I’ve used this technique for several years since learning about it from Dr Sal Freudenberg – thank you Sal! The illustration above is from a “Taming Unicorns with Technology” workshop I ran with Katie Roberts, where we described how using this rather than MoSCoW or other techniques helped hugely with discussions and decision making.
Using the lines
Looking at some time period (end of a project, a quarter, what’s done for a big launch date), you can build an ordered list of all the work you’d like to do. Discuss and agree the items with team members, stakeholders, and anyone you’d usually involve in this kind of thing.
We’re not putting things in a single list because we’re going to work through things one at a time. That’s one option, but maybe you’ve got multiple pairs or teams you can divide it up amongst in parallel.
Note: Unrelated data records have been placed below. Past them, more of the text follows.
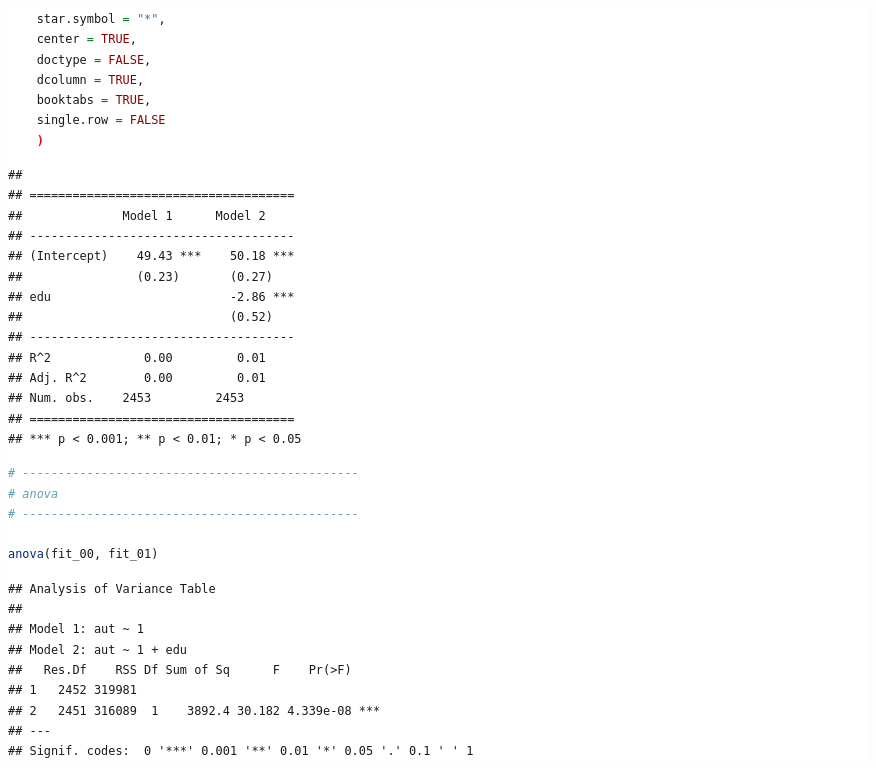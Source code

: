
 ``` r
    star.symbol = "*", 
    center = TRUE, 
    doctype = FALSE,
    dcolumn = TRUE, 
    booktabs = TRUE,
    single.row = FALSE
    )
```

    ## 
    ## =====================================
    ##              Model 1      Model 2    
    ## -------------------------------------
    ## (Intercept)    49.43 ***    50.18 ***
    ##                (0.23)       (0.27)   
    ## edu                         -2.86 ***
    ##                             (0.52)   
    ## -------------------------------------
    ## R^2             0.00         0.01    
    ## Adj. R^2        0.00         0.01    
    ## Num. obs.    2453         2453       
    ## =====================================
    ## *** p < 0.001; ** p < 0.01; * p < 0.05

``` r
# -----------------------------------------------
# anova
# -----------------------------------------------

anova(fit_00, fit_01)
```

    ## Analysis of Variance Table
    ## 
    ## Model 1: aut ~ 1
    ## Model 2: aut ~ 1 + edu
    ##   Res.Df    RSS Df Sum of Sq      F    Pr(>F)    
    ## 1   2452 319981                                  
    ## 2   2451 316089  1    3892.4 30.182 4.339e-08 ***
    ## ---
    ## Signif. codes:  0 '***' 0.001 '**' 0.01 '*' 0.05 '.' 0.1 ' ' 1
This ordering activity is separate from scheduling.
The question to start with it: If we have a horrible time of it – complications everywhere, folk off sick, etc. etc. – and we only manage to come out with one thing, just one thing, what would you like it to be?
And if we got two? Work on down the list. And have a think for various pairs of items. If we really only got this far, and didn’t do that one – would you be sorry? Would you rather we switch these?
Repeat as you do this: I’m not saying you won’t get things, or that we’re only working in this order. It’s just about choices we’ll make if it comes to it.
Then, using your best judgement and whatever data you have (you can go away and have a good think and planning around this), put 2 lines against the list.
First, the line of hope: from the top of the list down to this line, you’re very confident you’ll get it all done by the deadline. It’d have to be a real set of surprises for you to not get all that.
Below this line, we can hope to get things – we might get into this section of the list, but it’s uncertain. And the further below the line you go, the less likely an item becomes.
Does that make anyone want to move things? See something a bit below the line you’d really like to be in the top section? Might not be able to swap 1 for 1, excellent area for discussion.
Then, add the line of despair: lower down, there’s a line meaning we’re spectacularly unlikely to get things below this done. Does that make us want to move anything around to get it on the other side of that line?
If the lines are close together, it’s a sign that we’ve got a lot of confidence in what the work is and our capacity to get through it. Further apart shows we’re not that sure.
This is useful – you can review and move the lines around as you see how fast the first few things go. Typically, they’d start quite widely apart and move towards each other. But if they don’t, it’s a clear visualisation of how things are staying uncertain.
It’s great to have some kind of language about this, it removes lots of stress. Sometimes people think if you can’t give precision answers you can’t know anything. We all need to be comfortable with uncertainty.
An example of things this approach helps with
I found this extremely useful when I had a large team divided into a few squads, but lots of options for swarming on things or putting effort into persuading other people and teams to support us if needed. If something’s near the top we know where to put that effort in.
When unexpected problems came up, it was pretty simple to think about and communicate how that affected these lines (and whether anyone now wanted to move priorities). Much easier than big Tetris games trying to work out where to move people and when individual items will slot in.
When a new important thing appeared, it was really easy to talk about “what’s this more important than”. I had a “must do” panic appear mid-quarter once, and could quickly run through the same “what would you wish we’d done by the deadline” discussion. This meant we had clear choices (we’re not taking everyone off x for this, because that’s still higher on the list, but we can park work on these other things if it helps ensure the new item gets done).